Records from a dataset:

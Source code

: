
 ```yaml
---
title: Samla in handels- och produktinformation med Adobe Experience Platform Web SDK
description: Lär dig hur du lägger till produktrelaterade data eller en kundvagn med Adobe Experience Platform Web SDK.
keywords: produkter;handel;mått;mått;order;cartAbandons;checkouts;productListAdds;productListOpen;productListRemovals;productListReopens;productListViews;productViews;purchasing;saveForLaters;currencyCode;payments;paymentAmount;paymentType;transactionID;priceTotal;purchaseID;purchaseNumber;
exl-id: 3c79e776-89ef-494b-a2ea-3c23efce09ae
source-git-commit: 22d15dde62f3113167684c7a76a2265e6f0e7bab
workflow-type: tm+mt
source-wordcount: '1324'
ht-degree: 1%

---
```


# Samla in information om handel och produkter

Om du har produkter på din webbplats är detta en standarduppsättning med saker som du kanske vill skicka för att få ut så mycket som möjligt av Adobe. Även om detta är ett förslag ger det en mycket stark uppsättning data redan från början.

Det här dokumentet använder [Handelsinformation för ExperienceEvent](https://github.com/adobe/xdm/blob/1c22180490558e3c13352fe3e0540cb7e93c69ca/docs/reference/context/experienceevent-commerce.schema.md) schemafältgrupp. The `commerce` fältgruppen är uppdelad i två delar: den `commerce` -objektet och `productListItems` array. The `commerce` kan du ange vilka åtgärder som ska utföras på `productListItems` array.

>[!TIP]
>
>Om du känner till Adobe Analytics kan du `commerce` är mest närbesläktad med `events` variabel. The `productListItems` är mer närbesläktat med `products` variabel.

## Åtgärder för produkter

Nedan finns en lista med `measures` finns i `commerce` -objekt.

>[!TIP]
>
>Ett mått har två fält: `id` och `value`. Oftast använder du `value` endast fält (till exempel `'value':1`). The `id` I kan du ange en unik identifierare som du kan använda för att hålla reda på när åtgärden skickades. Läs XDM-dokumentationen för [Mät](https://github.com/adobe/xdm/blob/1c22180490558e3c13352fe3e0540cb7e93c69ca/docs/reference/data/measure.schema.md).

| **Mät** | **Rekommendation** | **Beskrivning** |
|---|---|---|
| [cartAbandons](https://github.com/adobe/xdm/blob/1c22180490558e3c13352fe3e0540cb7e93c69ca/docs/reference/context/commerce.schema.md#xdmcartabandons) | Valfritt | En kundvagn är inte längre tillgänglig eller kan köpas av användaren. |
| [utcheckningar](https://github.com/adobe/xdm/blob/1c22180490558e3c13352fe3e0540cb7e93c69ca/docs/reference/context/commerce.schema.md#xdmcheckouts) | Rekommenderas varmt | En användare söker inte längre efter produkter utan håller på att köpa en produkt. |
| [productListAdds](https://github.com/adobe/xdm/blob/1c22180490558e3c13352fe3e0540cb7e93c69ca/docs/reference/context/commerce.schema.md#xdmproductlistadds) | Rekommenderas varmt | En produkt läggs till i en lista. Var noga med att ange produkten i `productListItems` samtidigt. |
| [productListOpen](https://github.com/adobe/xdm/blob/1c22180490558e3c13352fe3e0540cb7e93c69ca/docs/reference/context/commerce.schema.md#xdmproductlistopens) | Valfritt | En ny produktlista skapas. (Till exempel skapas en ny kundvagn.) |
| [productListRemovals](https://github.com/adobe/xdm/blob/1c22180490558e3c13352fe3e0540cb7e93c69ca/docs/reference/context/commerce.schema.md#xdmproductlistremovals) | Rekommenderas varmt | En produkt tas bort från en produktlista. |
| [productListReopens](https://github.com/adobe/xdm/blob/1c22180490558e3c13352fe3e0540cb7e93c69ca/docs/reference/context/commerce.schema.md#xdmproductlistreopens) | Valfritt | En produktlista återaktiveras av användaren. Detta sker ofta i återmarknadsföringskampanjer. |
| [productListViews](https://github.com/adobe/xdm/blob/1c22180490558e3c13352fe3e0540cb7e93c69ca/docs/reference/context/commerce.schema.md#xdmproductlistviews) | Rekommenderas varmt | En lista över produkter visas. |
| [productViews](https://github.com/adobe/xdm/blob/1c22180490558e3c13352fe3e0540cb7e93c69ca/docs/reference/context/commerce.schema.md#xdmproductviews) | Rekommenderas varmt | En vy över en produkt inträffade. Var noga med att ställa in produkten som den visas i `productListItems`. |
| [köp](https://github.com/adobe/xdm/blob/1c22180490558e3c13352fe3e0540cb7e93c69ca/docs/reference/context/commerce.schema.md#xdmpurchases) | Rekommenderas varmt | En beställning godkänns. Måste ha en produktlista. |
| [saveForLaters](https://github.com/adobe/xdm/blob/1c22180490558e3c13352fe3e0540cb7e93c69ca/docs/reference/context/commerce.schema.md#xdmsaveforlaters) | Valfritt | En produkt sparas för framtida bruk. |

### Activity
Among the lines above, find those holding "productListRemovals" and copy each one.

### Response below
keywords: produkter;handel;mått;mått;order;cartAbandons;checkouts;productListAdds;productListOpen;productListRemovals;productListReopens;productListViews;productViews;purchasing;saveForLaters;currencyCode;payments;paymentAmount;paymentType;transactionID;priceTotal;purchaseID;purchaseNumber;
| [productListRemovals](https://github.com/adobe/xdm/blob/1c22180490558e3c13352fe3e0540cb7e93c69ca/docs/reference/context/commerce.schema.md#xdmproductlistremovals) | Rekommenderas varmt | En produkt tas bort från en produktlista. |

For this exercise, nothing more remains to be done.